<<<<
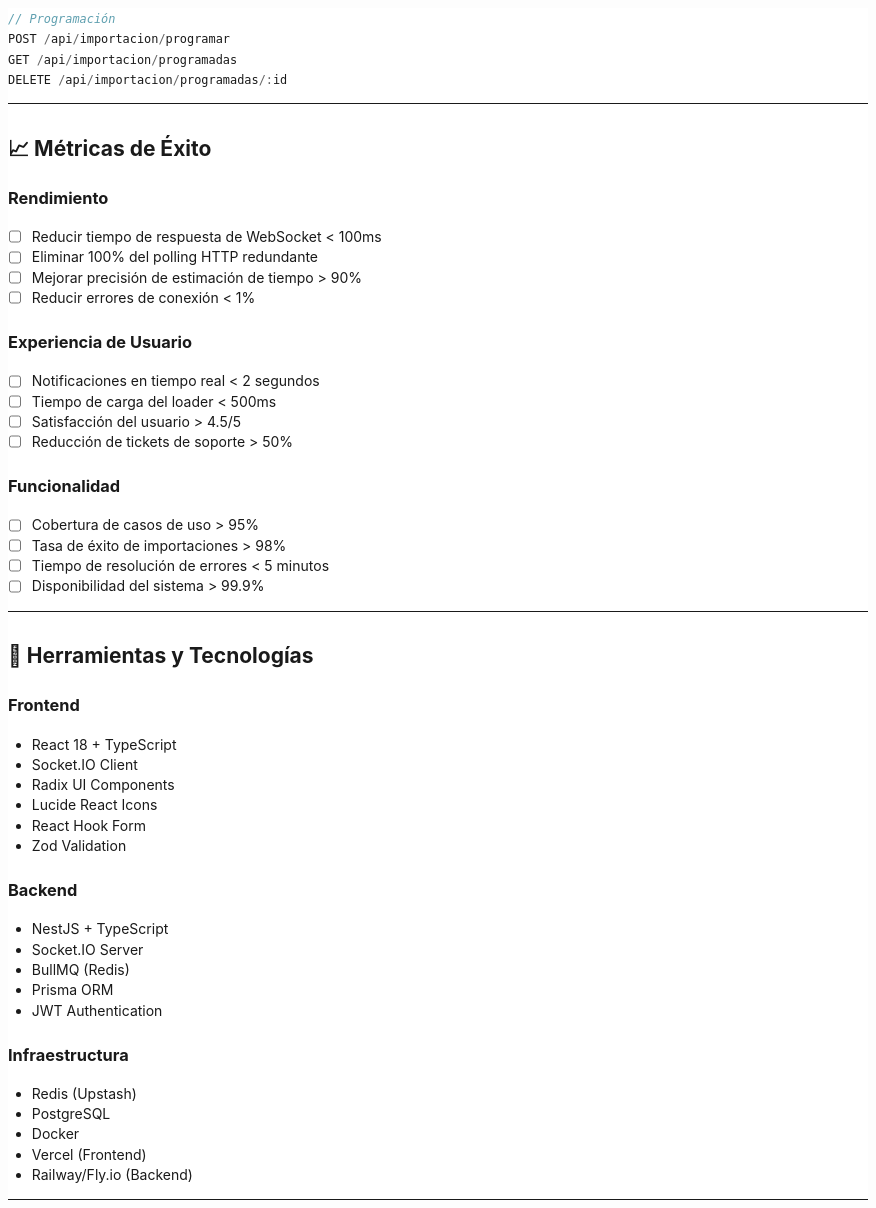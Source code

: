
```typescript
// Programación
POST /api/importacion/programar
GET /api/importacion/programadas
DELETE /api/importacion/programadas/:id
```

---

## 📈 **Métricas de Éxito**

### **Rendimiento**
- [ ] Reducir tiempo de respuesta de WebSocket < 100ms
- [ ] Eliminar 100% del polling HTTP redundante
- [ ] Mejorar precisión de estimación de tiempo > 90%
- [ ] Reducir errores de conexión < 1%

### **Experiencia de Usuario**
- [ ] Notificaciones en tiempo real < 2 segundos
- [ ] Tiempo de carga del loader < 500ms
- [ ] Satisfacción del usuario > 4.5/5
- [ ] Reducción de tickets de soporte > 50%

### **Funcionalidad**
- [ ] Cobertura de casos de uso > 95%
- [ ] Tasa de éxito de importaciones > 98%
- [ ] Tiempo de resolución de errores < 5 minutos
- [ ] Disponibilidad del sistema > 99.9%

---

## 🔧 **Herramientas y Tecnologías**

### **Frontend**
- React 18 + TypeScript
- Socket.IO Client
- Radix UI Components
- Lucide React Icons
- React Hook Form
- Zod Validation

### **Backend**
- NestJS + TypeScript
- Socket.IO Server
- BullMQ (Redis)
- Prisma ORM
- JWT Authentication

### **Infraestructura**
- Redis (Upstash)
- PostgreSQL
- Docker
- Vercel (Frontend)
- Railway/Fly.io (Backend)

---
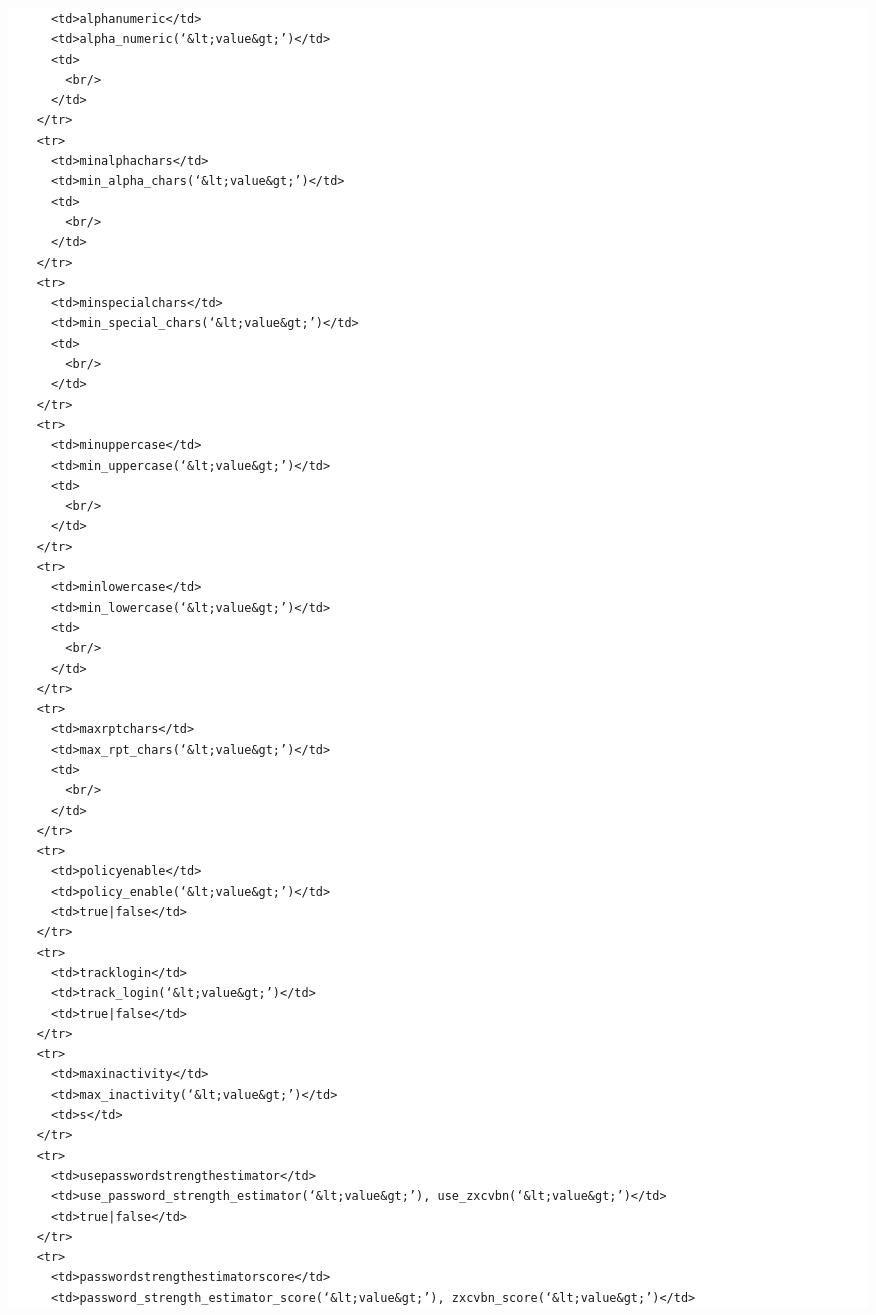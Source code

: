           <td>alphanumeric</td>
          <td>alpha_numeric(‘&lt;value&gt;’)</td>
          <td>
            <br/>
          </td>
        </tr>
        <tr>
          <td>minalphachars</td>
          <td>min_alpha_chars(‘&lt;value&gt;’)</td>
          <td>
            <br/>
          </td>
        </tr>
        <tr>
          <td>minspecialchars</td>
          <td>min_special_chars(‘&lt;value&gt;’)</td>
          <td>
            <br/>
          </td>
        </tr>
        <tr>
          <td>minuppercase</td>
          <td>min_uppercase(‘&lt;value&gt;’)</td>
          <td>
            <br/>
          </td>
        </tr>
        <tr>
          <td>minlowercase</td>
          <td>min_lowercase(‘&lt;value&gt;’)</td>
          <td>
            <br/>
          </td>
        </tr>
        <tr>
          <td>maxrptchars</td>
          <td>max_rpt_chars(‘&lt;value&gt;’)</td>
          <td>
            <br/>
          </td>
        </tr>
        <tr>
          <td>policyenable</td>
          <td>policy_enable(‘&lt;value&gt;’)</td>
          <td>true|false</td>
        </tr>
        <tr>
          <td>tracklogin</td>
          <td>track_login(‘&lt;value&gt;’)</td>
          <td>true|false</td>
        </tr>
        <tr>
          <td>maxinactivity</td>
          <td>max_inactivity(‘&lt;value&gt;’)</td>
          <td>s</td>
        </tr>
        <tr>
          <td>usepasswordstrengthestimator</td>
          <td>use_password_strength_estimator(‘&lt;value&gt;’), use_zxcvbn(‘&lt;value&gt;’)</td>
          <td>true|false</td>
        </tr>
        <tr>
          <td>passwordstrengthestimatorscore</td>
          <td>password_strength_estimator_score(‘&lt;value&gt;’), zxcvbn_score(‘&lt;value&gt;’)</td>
>>>>
• **Goal of the exercise**
Look back at the entries above and repeat, unchanged, every line from the line holding "<td>max_inacti" through the line holding "<td>use_passwo".

• **Exercise response**
          <td>max_inactivity(‘&lt;value&gt;’)</td>
          <td>s</td>
        </tr>
        <tr>
          <td>usepasswordstrengthestimator</td>
          <td>use_password_strength_estimator(‘&lt;value&gt;’), use_zxcvbn(‘&lt;value&gt;’)</td>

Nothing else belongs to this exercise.